### Exercise description
Where does the string "juejin" occur in the entries below? Copy every line where it does.

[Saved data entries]
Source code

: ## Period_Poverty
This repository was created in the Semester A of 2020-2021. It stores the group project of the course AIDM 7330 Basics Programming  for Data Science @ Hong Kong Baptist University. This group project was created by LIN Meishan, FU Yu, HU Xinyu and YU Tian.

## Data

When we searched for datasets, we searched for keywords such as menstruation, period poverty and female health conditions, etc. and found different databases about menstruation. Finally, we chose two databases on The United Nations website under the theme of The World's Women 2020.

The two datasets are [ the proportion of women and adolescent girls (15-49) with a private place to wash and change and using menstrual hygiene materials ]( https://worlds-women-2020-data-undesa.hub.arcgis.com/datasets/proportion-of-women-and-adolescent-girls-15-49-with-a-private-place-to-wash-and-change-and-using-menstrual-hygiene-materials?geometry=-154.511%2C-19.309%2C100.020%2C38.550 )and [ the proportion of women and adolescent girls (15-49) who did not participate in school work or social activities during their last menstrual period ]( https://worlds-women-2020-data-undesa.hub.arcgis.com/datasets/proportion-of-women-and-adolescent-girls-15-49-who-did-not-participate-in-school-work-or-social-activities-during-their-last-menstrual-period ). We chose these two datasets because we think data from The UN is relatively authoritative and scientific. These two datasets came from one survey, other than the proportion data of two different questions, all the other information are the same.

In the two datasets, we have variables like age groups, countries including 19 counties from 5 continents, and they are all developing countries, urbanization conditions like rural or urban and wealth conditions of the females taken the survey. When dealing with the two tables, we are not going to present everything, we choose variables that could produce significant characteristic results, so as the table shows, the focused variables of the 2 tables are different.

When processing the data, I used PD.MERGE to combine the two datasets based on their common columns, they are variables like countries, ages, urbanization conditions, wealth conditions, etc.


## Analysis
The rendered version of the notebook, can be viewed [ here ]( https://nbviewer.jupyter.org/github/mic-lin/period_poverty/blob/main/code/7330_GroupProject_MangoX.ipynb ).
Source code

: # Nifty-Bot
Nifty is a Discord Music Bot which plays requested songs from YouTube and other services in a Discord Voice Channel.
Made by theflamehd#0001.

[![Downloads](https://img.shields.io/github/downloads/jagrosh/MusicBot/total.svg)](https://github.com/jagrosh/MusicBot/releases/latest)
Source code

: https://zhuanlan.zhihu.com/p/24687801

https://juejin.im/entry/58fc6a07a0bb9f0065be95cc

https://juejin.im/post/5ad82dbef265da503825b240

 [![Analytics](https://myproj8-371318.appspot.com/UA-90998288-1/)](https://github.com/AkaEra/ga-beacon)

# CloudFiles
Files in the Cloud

### Task result
https://juejin.im/entry/58fc6a07a0bb9f0065be95cc
https://juejin.im/post/5ad82dbef265da503825b240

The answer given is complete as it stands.